Now you should be inputting C in radians, not degrees, as radians is the 'natural'
measure of angles, and you should have your calculator in radian mode. In which
case, for n = 100, I get 3.1414634; for n = 1000, I get 3.1415888 and for
n = 10000 I get 3.1413373. For n = 20000 I got 3.1419739. This is as far as I could
go with my calculator, and the numbers are wandering away from what we know to
be pi. So I agree with you; for higher n there is significant fluctuation. What might
be happening is that we are overtaxing the ability of our calculators and Wolfram
to deal with both the large and small numbers involved in the calculation.

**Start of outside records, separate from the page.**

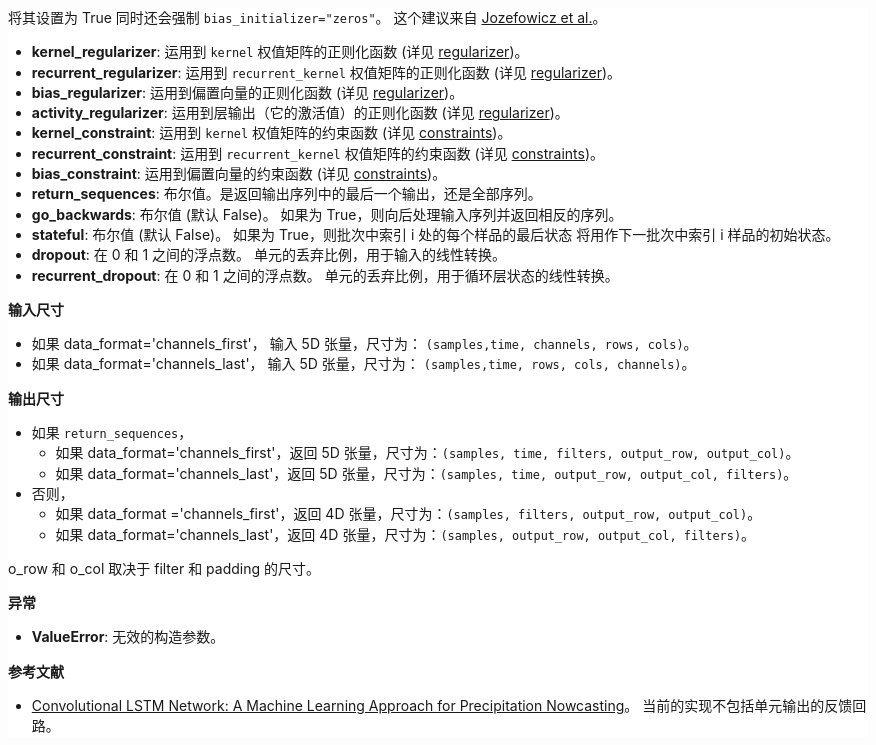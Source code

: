 将其设置为 True 同时还会强制 `bias_initializer="zeros"`。
这个建议来自 [Jozefowicz et al.](http://www.jmlr.org/proceedings/papers/v37/jozefowicz15.pdf)。
- __kernel_regularizer__: 运用到 `kernel` 权值矩阵的正则化函数
(详见 [regularizer](../regularizers.md))。
- __recurrent_regularizer__: 运用到 `recurrent_kernel` 权值矩阵的正则化函数
(详见 [regularizer](../regularizers.md))。
- __bias_regularizer__: 运用到偏置向量的正则化函数
(详见 [regularizer](../regularizers.md))。
- __activity_regularizer__: 运用到层输出（它的激活值）的正则化函数
(详见 [regularizer](../regularizers.md))。
- __kernel_constraint__: 运用到 `kernel` 权值矩阵的约束函数
(详见 [constraints](../constraints.md))。
- __recurrent_constraint__: 运用到 `recurrent_kernel` 权值矩阵的约束函数
(详见 [constraints](../constraints.md))。
- __bias_constraint__: 运用到偏置向量的约束函数
(详见 [constraints](../constraints.md))。
- __return_sequences__: 布尔值。是返回输出序列中的最后一个输出，还是全部序列。
- __go_backwards__: 布尔值 (默认 False)。
如果为 True，则向后处理输入序列并返回相反的序列。
- __stateful__: 布尔值 (默认 False)。
如果为 True，则批次中索引 i 处的每个样品的最后状态
将用作下一批次中索引 i 样品的初始状态。
- __dropout__: 在 0 和 1 之间的浮点数。
单元的丢弃比例，用于输入的线性转换。
- __recurrent_dropout__: 在 0 和 1 之间的浮点数。
单元的丢弃比例，用于循环层状态的线性转换。

__输入尺寸__

- 如果 data_format='channels_first'，
输入 5D 张量，尺寸为：
`(samples,time, channels, rows, cols)`。
- 如果 data_format='channels_last'，
输入 5D 张量，尺寸为：
`(samples,time, rows, cols, channels)`。

__输出尺寸__

- 如果 `return_sequences`，
    - 如果 data_format='channels_first'，返回 5D 张量，尺寸为：`(samples, time, filters, output_row, output_col)`。
    - 如果 data_format='channels_last'，返回 5D 张量，尺寸为：`(samples, time, output_row, output_col, filters)`。
- 否则，
    - 如果 data_format ='channels_first'，返回 4D 张量，尺寸为：`(samples, filters, output_row, output_col)`。
    - 如果 data_format='channels_last'，返回 4D 张量，尺寸为：`(samples, output_row, output_col, filters)`。

o_row 和 o_col 取决于 filter 和 padding 的尺寸。

__异常__

- __ValueError__: 无效的构造参数。

__参考文献__

- [Convolutional LSTM Network: A Machine Learning Approach for
Precipitation Nowcasting](http://arxiv.org/abs/1506.04214v1)。
当前的实现不包括单元输出的反馈回路。
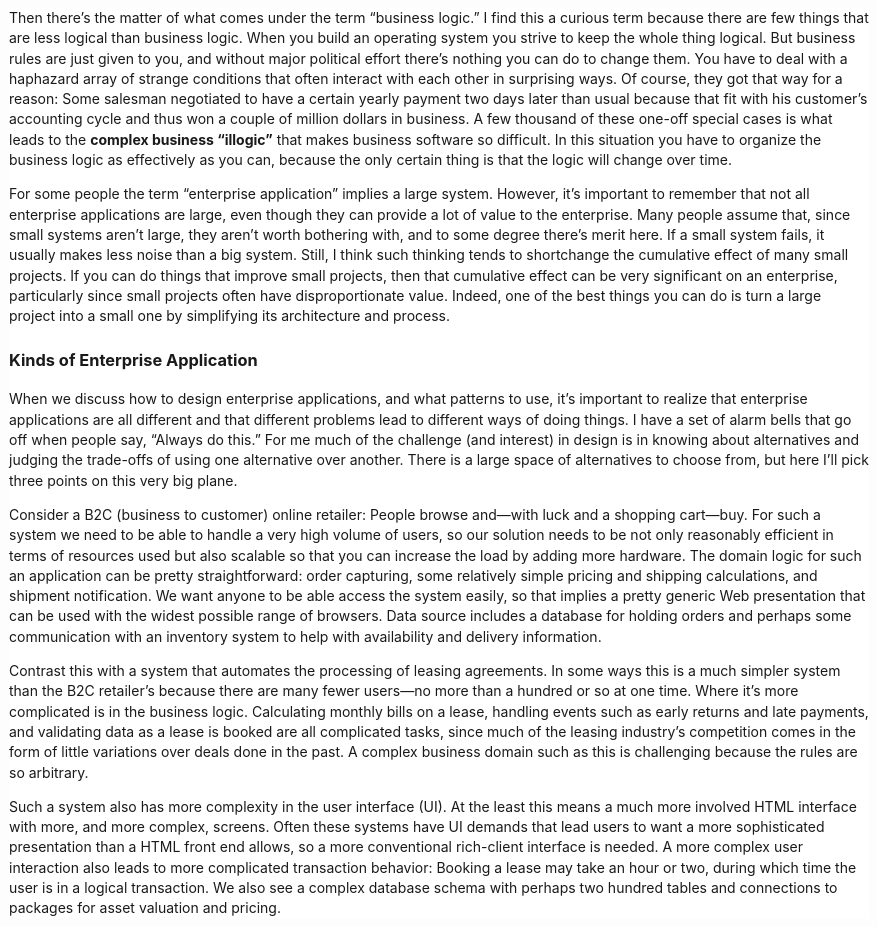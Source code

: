 Then there’s the matter of what comes under the term “business logic.” I find this a curious term because there are few things that are less logical than business logic. When you build an operating system you strive to keep the whole thing logical. But business rules are just given to you, and without major political effort there’s nothing you can do to change them. You have to deal with a haphazard array of strange conditions that often interact with each other in surprising ways. Of course, they got that way for a reason: Some salesman negotiated to have a certain yearly payment two days later than usual because that fit with his customer’s accounting cycle and thus won a couple of million dollars in business. A few thousand of these one-off special cases is what leads to the **complex business “illogic”** that makes business software so difficult. In this situation you have to organize the business logic as effectively as you can, because the only certain thing is that the logic will change over time.

For some people the term “enterprise application” implies a large system. However, it’s important to remember that not all enterprise applications are large, even though they can provide a lot of value to the enterprise. Many people assume that, since small systems aren’t large, they aren’t worth bothering with, and to some degree there’s merit here. If a small system fails, it usually makes less noise than a big system. Still, I think such thinking tends to shortchange the cumulative effect of many small projects. If you can do things that improve small projects, then that cumulative effect can be very significant on an enterprise, particularly since small projects often have disproportionate value. Indeed, one of the best things you can do is turn a large project into a small one by simplifying its architecture and process.

### Kinds of Enterprise Application

When we discuss how to design enterprise applications, and what patterns to use, it’s important to realize that enterprise applications are all different and that different problems lead to different ways of doing things. I have a set of alarm bells that go off when people say, “Always do this.” For me much of the challenge (and interest) in design is in knowing about alternatives and judging the trade-offs of using one alternative over another. There is a large space of alternatives to choose from, but here I’ll pick three points on this very big plane.

Consider a B2C (business to customer) online retailer: People browse and—with luck and a shopping cart—buy. For such a system we need to be able to handle a very high volume of users, so our solution needs to be not only reasonably efficient in terms of resources used but also scalable so that you can increase the load by adding more hardware. The domain logic for such an application can be pretty straightforward: order capturing, some relatively simple pricing and shipping calculations, and shipment notification. We want anyone to be able access the system easily, so that implies a pretty generic Web presentation that can be used with the widest possible range of browsers. Data source includes a database for holding orders and perhaps some communication with an inventory system to help with availability and delivery information.

Contrast this with a system that automates the processing of leasing agreements. In some ways this is a much simpler system than the B2C retailer’s because there are many fewer users—no more than a hundred or so at one time. Where it’s more complicated is in the business logic. Calculating monthly bills on a lease, handling events such as early returns and late payments, and validating data as a lease is booked are all complicated tasks, since much of the leasing industry’s competition comes in the form of little variations over deals done in the past. A complex business domain such as this is challenging because the rules are so arbitrary.

Such a system also has more complexity in the user interface (UI). At the least this means a much more involved HTML interface with more, and more complex, screens. Often these systems have UI demands that lead users to want a more sophisticated presentation than a HTML front end allows, so a more conventional rich-client interface is needed. A more complex user interaction also leads to more complicated transaction behavior: Booking a lease may take an hour or two, during which time the user is in a logical transaction. We also see a complex database schema with perhaps two hundred tables and connections to packages for asset valuation and pricing.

Or maybe
something else more mathematically fundamental? Interesting. I'll keep working
at it. :)

Edit: Hey, Ryan. So I plugged in 2^(1/2)*lim(n->inf.)(n*(1 - cos(pi/n))^(1/2)) into
Wolfram Alpha and got pi as the answer, so your concept works! I don't know
why we were getting the fluctuations, but I think it has to do more with machines
than mathematics. :)

Edit #2: O.k., I can actually prove it now. Multiply the top and bottom of the
limit by (1 + cos(pi/n))^(1/2); then the limit becomes

2^(1/2)*lim(n->inf.)(n*sin(pi/n) / (1 + cos(pi/n))^(1/2)) since

(1 - cos(pi/n))^(1/2) * (1 + cos(pi/n))^(1/2) = (1 - cos^2(pi/n))^(1/2) =

(sin^2(pi/n))^(1/2) = sin(pi/n) because sin(pi/n) is positive. Now the

term (1 + cos(pi/n))^(1/2) goes to (1 + 1)^(1/2) = 2^(1/2) as n -> inf., so

the limit becomes lim(n->inf.)(n*sin(pi/n)) = lim(n->inf.)(pi*sin(pi/n)/(pi/n)).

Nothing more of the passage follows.